While driving in bright and early this morning I prayed for God's grace to receive a negative report and be unmoved. Numbers, words, and reports are all like debris in the wind to me. They swirl and threaten and confuse. Instead I asked myself, what has the Lord said?
This day I call the heavens and the earth as witnesses against you that I have set before you life and death, blessings and curses. Now choose life,so that you and your children may liveand that you may love the Lord your God, listen to his voice, and hold fast to him. For the Lord is your life, and he will give you many years in the land he swore to give to your fathers, Abraham, Isaac and Jacob. Deut. 30:19-20 (NIV)
The past few weeks have been really challenging for me. I went through a few death days. Every single place I turned it was like another puzzle piece that fit within a puzzle called death. Each piece was clarifying a picture of doom. With each additional piece I cried, considered, processed - even wondered if God was resisting me - if He was saying this is the end.
Sometimes my strengths become a weakness. I was processing with my gift of strategy, not my gift of faith. As I read the land, the signpost and the options, I began to project the future. My thinking became cloudy with despair, disappointment and fear. I was being invited to believe the lie that God was abandoning me on the field, in my football uniform (squared up) completely crushed and wounded. I imagined Him looking at me with pity and turning away. I was left defeated. Dead.
As I type these words I am amazed at how easily I can be sucked into the lies of the devil. All of that reasoning produced death in my thinking and aligned me to the wrong head. I was leaning on the wrong gift and slowly, surely surrendering my authority and my future.
Thank God that in His great love for me and in His wisdom, He has heard my cries. He came to me in my pit of fear and accusation and sat with me. He began providing an onslaught of life-changing, thought-revoking, mind- transforming images, prayers, and conversations. He allowed me to process those experiences with Him and gave me an opportunity to make a different choice. I began to ask myself well "What has God said?"
He said square up and fight from a position of rest. He said the battle belonged to Him and that if I would wait upon Him He would scatter, rout, and completely disperse my enemies. And finally, He said when I had done all He instructed to simply stand. If he gave me all these strategies then He wants me to live. My obedience will be the proof of my love and my trust in Him and Him alone.
I noticed it says all of heaven and earth are called as a witness against me. In my mind's eye, I see all the spectators of heaven and earth looking down into the pit where God and I are talking. They are holding bated breath to see what I will do. Then some shout choose life and others shout choose death. I am in a gladiator ring where the outcome is sure. Someone is going to die. It is me? Or is it cancer? My decision at this moment is so important. So...
I choose life and I choose it carefully, with a sober mind and thought. This is not positive or wishful thinking. This is not believing that somehow I'm in charge of this situation. This is a faith-filled, anointed, authoritative decision to trust God more than I trust myself.

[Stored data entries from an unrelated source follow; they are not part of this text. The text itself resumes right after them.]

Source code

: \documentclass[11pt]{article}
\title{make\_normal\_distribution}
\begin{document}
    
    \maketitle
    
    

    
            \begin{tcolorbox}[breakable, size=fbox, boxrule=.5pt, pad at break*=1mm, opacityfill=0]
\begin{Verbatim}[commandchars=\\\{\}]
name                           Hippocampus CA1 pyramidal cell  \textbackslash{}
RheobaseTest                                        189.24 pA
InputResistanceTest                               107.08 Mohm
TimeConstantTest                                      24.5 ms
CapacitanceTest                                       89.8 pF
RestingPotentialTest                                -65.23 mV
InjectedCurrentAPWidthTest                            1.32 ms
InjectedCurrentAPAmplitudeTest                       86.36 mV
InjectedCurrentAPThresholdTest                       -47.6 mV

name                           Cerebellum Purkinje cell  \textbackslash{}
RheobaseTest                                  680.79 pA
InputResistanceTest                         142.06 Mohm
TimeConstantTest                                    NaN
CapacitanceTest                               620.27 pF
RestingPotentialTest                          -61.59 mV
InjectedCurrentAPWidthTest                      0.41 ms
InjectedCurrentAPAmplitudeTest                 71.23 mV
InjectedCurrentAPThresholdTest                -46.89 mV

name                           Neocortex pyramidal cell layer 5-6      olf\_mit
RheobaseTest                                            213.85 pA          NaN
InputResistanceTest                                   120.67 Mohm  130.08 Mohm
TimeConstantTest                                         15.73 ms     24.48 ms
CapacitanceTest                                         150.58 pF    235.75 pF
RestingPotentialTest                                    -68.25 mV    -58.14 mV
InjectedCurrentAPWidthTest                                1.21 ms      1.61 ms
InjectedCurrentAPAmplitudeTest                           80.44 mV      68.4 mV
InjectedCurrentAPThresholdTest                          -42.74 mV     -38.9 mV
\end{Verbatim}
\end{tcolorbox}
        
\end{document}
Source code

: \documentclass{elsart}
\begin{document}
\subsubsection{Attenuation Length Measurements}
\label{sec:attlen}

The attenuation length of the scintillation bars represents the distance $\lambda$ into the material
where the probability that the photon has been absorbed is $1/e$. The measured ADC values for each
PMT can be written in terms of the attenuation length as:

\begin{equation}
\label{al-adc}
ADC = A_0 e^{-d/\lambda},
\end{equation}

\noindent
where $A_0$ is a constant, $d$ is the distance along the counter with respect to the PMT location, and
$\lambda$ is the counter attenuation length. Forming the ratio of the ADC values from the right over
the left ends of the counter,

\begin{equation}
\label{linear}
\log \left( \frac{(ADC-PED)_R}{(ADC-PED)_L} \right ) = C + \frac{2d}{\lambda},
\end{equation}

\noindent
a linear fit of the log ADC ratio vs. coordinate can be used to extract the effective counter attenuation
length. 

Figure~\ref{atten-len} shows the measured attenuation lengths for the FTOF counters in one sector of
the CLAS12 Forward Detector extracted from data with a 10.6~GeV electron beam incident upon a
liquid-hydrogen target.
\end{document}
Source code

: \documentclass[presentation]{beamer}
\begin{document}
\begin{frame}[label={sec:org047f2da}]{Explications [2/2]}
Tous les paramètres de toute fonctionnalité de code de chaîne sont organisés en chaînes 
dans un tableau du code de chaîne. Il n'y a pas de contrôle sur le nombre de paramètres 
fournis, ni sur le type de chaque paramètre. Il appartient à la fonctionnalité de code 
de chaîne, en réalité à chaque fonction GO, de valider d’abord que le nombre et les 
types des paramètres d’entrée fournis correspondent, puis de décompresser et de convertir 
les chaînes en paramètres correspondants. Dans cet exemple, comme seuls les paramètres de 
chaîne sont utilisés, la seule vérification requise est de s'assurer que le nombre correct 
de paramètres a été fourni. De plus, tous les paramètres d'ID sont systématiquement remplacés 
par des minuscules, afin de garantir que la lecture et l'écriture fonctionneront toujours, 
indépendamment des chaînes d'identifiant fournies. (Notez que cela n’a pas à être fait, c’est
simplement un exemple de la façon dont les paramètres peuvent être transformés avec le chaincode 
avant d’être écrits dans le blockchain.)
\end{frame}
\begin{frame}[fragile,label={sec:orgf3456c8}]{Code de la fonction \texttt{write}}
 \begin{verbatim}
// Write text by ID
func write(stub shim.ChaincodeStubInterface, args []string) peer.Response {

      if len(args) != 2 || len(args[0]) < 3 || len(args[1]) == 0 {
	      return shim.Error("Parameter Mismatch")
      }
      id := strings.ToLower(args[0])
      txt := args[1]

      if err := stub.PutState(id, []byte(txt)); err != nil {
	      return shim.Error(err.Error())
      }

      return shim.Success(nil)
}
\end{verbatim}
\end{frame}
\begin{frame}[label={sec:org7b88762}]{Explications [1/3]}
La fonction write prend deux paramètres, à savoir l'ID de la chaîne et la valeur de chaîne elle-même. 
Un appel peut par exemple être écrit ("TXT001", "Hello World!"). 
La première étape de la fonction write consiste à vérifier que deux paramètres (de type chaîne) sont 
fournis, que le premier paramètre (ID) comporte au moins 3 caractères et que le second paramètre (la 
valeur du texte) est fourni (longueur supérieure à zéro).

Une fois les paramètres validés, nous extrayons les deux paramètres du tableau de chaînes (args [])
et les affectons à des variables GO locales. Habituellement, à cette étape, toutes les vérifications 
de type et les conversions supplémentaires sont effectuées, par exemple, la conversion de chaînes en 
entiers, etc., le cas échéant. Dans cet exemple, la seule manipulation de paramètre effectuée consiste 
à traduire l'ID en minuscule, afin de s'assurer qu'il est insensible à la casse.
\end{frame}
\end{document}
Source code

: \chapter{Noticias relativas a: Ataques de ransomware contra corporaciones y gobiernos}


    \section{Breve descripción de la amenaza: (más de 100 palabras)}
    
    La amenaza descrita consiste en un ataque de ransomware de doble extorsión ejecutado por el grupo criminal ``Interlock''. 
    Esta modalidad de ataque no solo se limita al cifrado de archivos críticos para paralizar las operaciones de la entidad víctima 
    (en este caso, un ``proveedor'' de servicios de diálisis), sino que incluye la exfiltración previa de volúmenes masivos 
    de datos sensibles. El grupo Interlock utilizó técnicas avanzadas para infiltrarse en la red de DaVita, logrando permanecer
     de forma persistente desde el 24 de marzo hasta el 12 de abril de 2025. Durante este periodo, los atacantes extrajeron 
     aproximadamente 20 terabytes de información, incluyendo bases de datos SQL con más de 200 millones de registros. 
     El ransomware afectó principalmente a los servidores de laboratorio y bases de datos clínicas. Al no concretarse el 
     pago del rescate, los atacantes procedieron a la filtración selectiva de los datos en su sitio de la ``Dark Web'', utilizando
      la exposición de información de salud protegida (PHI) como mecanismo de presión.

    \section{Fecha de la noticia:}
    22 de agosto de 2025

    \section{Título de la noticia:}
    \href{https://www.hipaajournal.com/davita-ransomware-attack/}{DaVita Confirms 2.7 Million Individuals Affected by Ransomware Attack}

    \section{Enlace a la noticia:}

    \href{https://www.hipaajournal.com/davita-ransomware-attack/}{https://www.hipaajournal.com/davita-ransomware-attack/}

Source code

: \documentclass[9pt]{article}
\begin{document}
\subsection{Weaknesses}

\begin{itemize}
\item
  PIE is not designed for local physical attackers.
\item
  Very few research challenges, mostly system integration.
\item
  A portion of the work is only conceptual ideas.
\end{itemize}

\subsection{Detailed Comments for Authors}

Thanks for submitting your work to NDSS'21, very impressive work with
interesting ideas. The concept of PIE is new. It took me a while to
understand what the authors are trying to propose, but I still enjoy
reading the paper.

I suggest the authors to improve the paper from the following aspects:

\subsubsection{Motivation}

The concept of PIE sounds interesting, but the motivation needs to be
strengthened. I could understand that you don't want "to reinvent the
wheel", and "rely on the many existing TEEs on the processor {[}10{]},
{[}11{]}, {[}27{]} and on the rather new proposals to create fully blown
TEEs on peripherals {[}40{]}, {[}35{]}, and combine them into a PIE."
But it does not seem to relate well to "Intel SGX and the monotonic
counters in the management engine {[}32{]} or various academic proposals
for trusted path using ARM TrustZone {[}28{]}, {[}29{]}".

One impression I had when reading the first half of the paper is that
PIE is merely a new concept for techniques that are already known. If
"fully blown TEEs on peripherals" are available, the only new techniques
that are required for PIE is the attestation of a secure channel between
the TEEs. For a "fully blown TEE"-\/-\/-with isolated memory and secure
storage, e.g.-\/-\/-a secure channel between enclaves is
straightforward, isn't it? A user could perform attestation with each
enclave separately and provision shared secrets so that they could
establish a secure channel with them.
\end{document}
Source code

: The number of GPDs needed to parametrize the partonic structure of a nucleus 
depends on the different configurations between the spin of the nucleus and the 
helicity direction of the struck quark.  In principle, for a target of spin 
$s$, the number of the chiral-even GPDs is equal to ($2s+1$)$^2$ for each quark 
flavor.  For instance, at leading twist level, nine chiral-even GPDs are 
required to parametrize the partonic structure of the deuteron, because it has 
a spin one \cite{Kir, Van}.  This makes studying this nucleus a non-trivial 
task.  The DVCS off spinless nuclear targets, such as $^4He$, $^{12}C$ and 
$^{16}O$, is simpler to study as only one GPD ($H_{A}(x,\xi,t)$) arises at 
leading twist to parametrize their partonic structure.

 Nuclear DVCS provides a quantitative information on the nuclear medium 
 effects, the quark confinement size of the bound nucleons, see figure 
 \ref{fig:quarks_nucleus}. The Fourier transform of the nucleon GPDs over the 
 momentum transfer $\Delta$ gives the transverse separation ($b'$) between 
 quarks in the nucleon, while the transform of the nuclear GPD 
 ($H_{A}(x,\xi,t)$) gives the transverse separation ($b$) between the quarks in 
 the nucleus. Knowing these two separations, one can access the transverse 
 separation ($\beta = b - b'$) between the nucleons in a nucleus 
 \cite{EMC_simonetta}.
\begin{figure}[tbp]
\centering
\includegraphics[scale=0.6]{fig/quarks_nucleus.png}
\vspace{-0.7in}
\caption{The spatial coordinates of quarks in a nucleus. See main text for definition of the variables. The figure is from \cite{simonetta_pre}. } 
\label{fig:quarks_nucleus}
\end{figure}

I choose life and when I choose it I also choose the blessing. I choose to obey so that my children and I will live. I choose according to His goodwill so that I can love the Lord with my whole heart, hear his voice, and cling to Him. I choose life because He is my life and he wants to give me many years in this land.
So with a little (a lot) of help from my friends, over the past few weeks, I've broken the curse and power of death over my life, broken a generational curse of early death in my family, and broken soul ties and alliances with the enemy again. I've confessed my weakness, my doubt, my fear of abandonment, and received a fresh baptism of faith. I obeyed over a situation that was terrifying and difficult. I've had a greater vision and understanding of the term "square up" and I have decided...
I will live and not die and declare the works of the Lord. Psalm 118:17
So many of you have gone out of your way to let me know you are lifting me in prayer. Can I invite you to declare life over me with new confidence? I know the good report has yet to come, but it will come. And please don't stare into your own pit of despair and let the spectators sway you. Christ is with you. Choose life. Choose blessing.